One of its best-selling products is a machine that, in under 30 seconds, can check whether a container of liquid is exactly what the passenger says it is.
If it contains hazardous substances or drugs, then the machine quickly lets the operator know.
In an industry dominated by the giant global defence and security companies, Kromek is proving that it is possible for a very small firm to punch well above its weight.
But for other small companies wishing to compete against the multinationals, what is the best way to be David to their Goliath in the cut and thrust of business?
"One of the primary strengths small firms bring is agility, the speed at which we can innovate," says Kromek chief executive Arnab Basu, the current Ernst & Young UK young entrepreneur of the year.

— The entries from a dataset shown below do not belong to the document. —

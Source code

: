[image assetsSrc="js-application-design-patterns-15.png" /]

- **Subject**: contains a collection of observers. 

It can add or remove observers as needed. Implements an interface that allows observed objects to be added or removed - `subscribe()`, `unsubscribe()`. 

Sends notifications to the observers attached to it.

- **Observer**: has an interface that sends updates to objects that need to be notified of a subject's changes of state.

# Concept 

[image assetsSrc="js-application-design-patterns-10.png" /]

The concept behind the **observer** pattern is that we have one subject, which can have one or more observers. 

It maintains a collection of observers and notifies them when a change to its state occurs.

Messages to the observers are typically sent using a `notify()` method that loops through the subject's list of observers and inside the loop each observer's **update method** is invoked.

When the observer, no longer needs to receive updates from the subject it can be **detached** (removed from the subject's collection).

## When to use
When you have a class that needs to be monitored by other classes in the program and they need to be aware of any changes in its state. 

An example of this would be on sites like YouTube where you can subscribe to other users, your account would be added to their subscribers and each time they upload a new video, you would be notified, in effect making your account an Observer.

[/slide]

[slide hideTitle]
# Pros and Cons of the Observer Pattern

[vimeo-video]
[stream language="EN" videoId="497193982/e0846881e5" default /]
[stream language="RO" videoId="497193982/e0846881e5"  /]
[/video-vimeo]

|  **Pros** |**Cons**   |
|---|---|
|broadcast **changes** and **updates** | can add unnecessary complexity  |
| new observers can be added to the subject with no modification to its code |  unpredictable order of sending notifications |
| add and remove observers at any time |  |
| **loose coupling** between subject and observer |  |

Mr Basu says small firms can innovate quicker than large ones
"The multinationals by contrast are a lot slower to release new technology.
"They generally have roadmaps set out with very small incremental product improvements.
"By contrast, a small firm like ours can make big step changes to put ourselves at the technical cutting edge. This is the key way in which we can compete, and as a result we are very disruptive to the big firms.
"Because of their much stronger economies of scale we can't compete on price. But when you are at the leading edge of technology, you are generally protected against that issue - customers don't buy your products because you are the cheapest."
'Closer to customers'
Entrepreneurship expert and former Dragons Den panel member Doug Richard goes even further, saying it is "crazy" for small firms to try to complete with larger companies on price.
"Cheap pricing is the last refuge of competition," says Mr Richard, who runs the School for Startups business advice service in association with telecoms group 02.
"For small firms, whether they sell a product or a service, it should be nothing about competing via low prices.
"Instead the key advantage for a successful small firm is the ability to get closer to the needs of its customers. If you are in this position, then your customer will happily pay more for what you offer.
"By contrast, large companies - by their very nature - release products of a far more general, but less specific, appeal. Small firms can, and should, get much closer to exactly what their customers need."
For Simon Duffy, co-founder of male grooming products company Bulldog, being markedly different to its main competitors - global giants L'Oreal, Gillette and Nivea - is the secret of its success.
Mr Duffy and his team came up with an internet advertising campaign
Founded in London in 2007, and still with just six members of staff, Bulldog now supplies Sainsbury's, Waitrose, Boots, Superdrug and Tesco.
"There was no way we could compete on price, we would have always lost that one," he says.
"Instead we knew something different had to shine through."
So instead of using generic skincare product formulas, Bulldog developed its own recipes using all natural, fair trade ingredients.
Only then it had the problem of how to attract customers.
"The industry we are in is also very advertisement based, with our rivals spending millions and millions on TV and magazine adverts," adds Mr Duffy.
"We obviously couldn't afford to do a fraction of that, so instead decided to look at the potential of the internet."
As a result, Bulldog teamed up with comedian David Mitchell to sponsor a series of comedy monologues that were released onto the internet for free.
"It worked really, really well," said Mr Duffy. "We gave David complete editorial control to talk about anything he wanted to, with some very discrete Bulldog advertising at the start and the end.
"And we had close to three million viewers, with people either downloading the clips, or e-mailing links to their friends."
While most small firms are unlikely to join with comedians, it is such innovative thinking that can help small firms succeed.
"If you are running a small firm be nimble," says Mr Richard. "Think what you can offer that the multinationals can't."